Although non-volatile memory devices such as 3D cross-point type and NAND type memory (e.g., 2D NAND, 3D NAND) are described, the memory device can be based on any other type of non-volatile memory, such as read-only memory (ROM), phase change memory (PCM), self-selecting memory, other chalcogenide based memories, ferroelectric transistor random-access memory (FeTRAM), ferroelectric random access memory (FeRAM), magneto random access memory (MRAM), spin transfer torque (STT)-MRAM, conductive bridging RAM (CBRAM), resistive random access memory (RRAM), oxide based RRAM (OxRAM), negative-or (NOR) flash memory, and electrically erasable programmable read-only memory (EEPROM).


A memory sub-system controller (or controller for simplicity) can communicate with the memory devices to perform operations such as reading data, writing data, or erasing data at the memory devices and other such operations (e.g., in response to commands scheduled on a command bus by controller). The controller can include hardware such as one or more integrated circuits (ICs), discrete components, or a buffer memory, or a combination thereof. The hardware can include digital circuitry with dedicated (i.e., hard-coded) logic to perform the operations described herein. The controller can be a microcontroller, special-purpose logic circuitry (e.g., a field programmable gate array (FPGA), an application specific integrated circuit (ASIC), etc.), or another suitable processor.


The controller can include a processing device (processor) configured to execute instructions stored in a local memory. In the illustrated example, the local memory of the controller includes an embedded memory configured to store instructions for performing various processes, operations, logic flows, and routines that control operation of the memory sub-system, including handling communications between the memory sub-system and the host system.

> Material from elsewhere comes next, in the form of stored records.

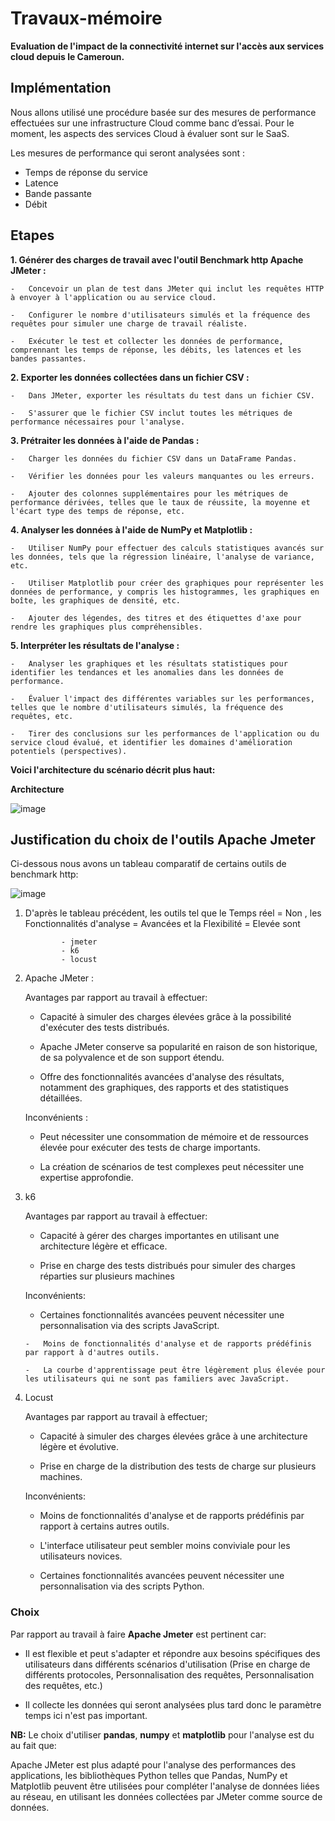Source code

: # Travaux-mémoire
**Evaluation de l'impact de la connectivité internet sur l'accès aux services cloud depuis le Cameroun.**

## Implémentation 
Nous allons utilisé une procédure basée sur des mesures de performance effectuées sur une infrastructure Cloud comme banc d’essai.
Pour le moment, les aspects des services Cloud à évaluer sont sur le SaaS.

Les mesures de performance qui seront analysées sont :
- Temps de réponse du service
- Latence
- Bande passante
- Débit

## Etapes

**1.  Générer des charges de travail avec l'outil Benchmark http **Apache JMeter** :**
    
    -   Concevoir un plan de test dans JMeter qui inclut les requêtes HTTP à envoyer à l'application ou au service cloud.
    
    -   Configurer le nombre d'utilisateurs simulés et la fréquence des requêtes pour simuler une charge de travail réaliste.
    
    -   Exécuter le test et collecter les données de performance,  comprennant les temps de réponse, les débits, les latences et les bandes passantes.
    
**2.  Exporter les données collectées dans un fichier CSV :**
    
    -   Dans JMeter, exporter les résultats du test dans un fichier CSV.
    
    -   S'assurer que le fichier CSV inclut toutes les métriques de performance nécessaires pour l'analyse.
    
**3.  Prétraiter les données à l'aide de Pandas :**

    -   Charger les données du fichier CSV dans un DataFrame Pandas.
    
    -   Vérifier les données pour les valeurs manquantes ou les erreurs.
    
    -   Ajouter des colonnes supplémentaires pour les métriques de performance dérivées, telles que le taux de réussite, la moyenne et l'écart type des temps de réponse, etc.
    
**4.  Analyser les données à l'aide de NumPy et Matplotlib :**
    
    -   Utiliser NumPy pour effectuer des calculs statistiques avancés sur les données, tels que la régression linéaire, l'analyse de variance, etc.
    
    -   Utiliser Matplotlib pour créer des graphiques pour représenter les données de performance, y compris les histogrammes, les graphiques en boîte, les graphiques de densité, etc.
    
    -   Ajouter des légendes, des titres et des étiquettes d'axe pour rendre les graphiques plus compréhensibles.
    
    
**5.  Interpréter les résultats de l'analyse :**
    
    -   Analyser les graphiques et les résultats statistiques pour identifier les tendances et les anomalies dans les données de performance.
    
    -   Évaluer l'impact des différentes variables sur les performances, telles que le nombre d'utilisateurs simulés, la fréquence des requêtes, etc.
    
    -   Tirer des conclusions sur les performances de l'application ou du service cloud évalué, et identifier les domaines d'amélioration potentiels (perspectives).
    
    
**Voici l'architecture du scénario décrit plus haut:**    
    
**Architecture**

![image](https://github.com/Aurelie-Kamgang/Travaux-memoire/assets/74322332/98de52a2-25a9-402b-8f4a-55f84ee2e0c9)



##  Justification du choix de l'outils Apache Jmeter

Ci-dessous nous avons un tableau comparatif de certains outils de benchmark http:


![image](https://github.com/Aurelie-Kamgang/Travaux-memoire/assets/74322332/ca787fd6-fed1-43ae-81e9-2ce733a2bbe8)



 1. D'après le tableau précédent, les outils tel que le Temps réel = Non ,  les Fonctionnalités d'analyse = Avancées et  la Flexibilité = Elevée sont
				
				- jmeter
				- k6
				- locust
				
 2. Apache JMeter :
 
       Avantages par rapport au travail à effectuer:
       
       -    Capacité à simuler des charges élevées grâce à la possibilité d'exécuter des tests distribués.
       
      - Apache JMeter conserve sa popularité en raison de son historique, de sa polyvalence et de son support étendu.
      
      -   Offre des fonctionnalités avancées d'analyse des résultats, notamment des graphiques, des rapports et des statistiques détaillées.
      
     Inconvénients :
     
      -    Peut nécessiter une consommation de mémoire et de ressources élevée pour exécuter des tests de charge importants.
      
     -   La création de scénarios de test complexes peut nécessiter une expertise approfondie.
 
 
 3. k6

      Avantages par rapport au travail à effectuer:

      -  Capacité à gérer des charges importantes en utilisant une architecture légère et efficace.
      
     -   Prise en charge des tests distribués pour simuler des charges réparties sur plusieurs machines

       Inconvénients:

       -    Certaines fonctionnalités avancées peuvent nécessiter une personnalisation via des scripts JavaScript.
       
        -   Moins de fonctionnalités d'analyse et de rapports prédéfinis par rapport à d'autres outils.
        
        -   La courbe d'apprentissage peut être légèrement plus élevée pour les utilisateurs qui ne sont pas familiers avec JavaScript.

 4. Locust

     Avantages par rapport au travail à effectuer;

     -    Capacité à simuler des charges élevées grâce à une architecture légère et évolutive.
     
      -   Prise en charge de la distribution des tests de charge sur plusieurs machines.

     Inconvénients:

    -    Moins de fonctionnalités d'analyse et de rapports prédéfinis par rapport à certains autres outils.
    
    -   L'interface utilisateur peut sembler moins conviviale pour les utilisateurs novices.

    -   Certaines fonctionnalités avancées peuvent nécessiter une personnalisation via des scripts Python.
 
### Choix

Par rapport au travail à faire **Apache Jmeter** est pertinent car:

- Il est flexible et peut s'adapter et  répondre aux besoins spécifiques des utilisateurs dans différents scénarios d'utilisation (Prise en charge de différents protocoles, Personnalisation des requêtes, Personnalisation des requêtes, etc.)

- Il collecte les données qui seront analysées plus tard donc le paramètre temps ici n'est pas important.

**NB:** Le choix d'utiliser **pandas**, **numpy** et **matplotlib** pour l'analyse est du au fait que:

Apache JMeter est plus adapté pour l'analyse des performances des applications, les bibliothèques Python telles que Pandas, NumPy et Matplotlib peuvent être utilisées pour compléter l'analyse de données liées au réseau, en utilisant les données collectées par JMeter comme source de données.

In some embodiments, the local memory can include memory registers storing memory pointers, fetched data, etc. The local memory can also include read-only memory (ROM) for storing micro-code. While the example memory sub-system includes a controller, in another embodiment of the present disclosure, a memory sub-system does not include a controller, and can instead rely upon external control (e.g., provided by an external host, or by a processor or controller separate from the memory sub-system).


In general, the controller can receive commands or operations from the host system and can convert the commands or operations into instructions or appropriate commands to achieve the desired access to the memory devices. The controller can be responsible for other operations such as wear leveling operations, garbage collection operations, error detection and error-correcting code (ECC) operations, encryption operations, caching operations, and address translations between a logical address (e.g., logical block address (LBA), namespace) and a physical address (e.g., physical block address) that are associated with the memory devices. The controller can further include host interface circuitry to communicate with the host system via the physical host interface. The host interface circuitry can convert the commands received from the host system into command instructions to access the memory devices as well as convert responses associated with the memory devices into information for the host system.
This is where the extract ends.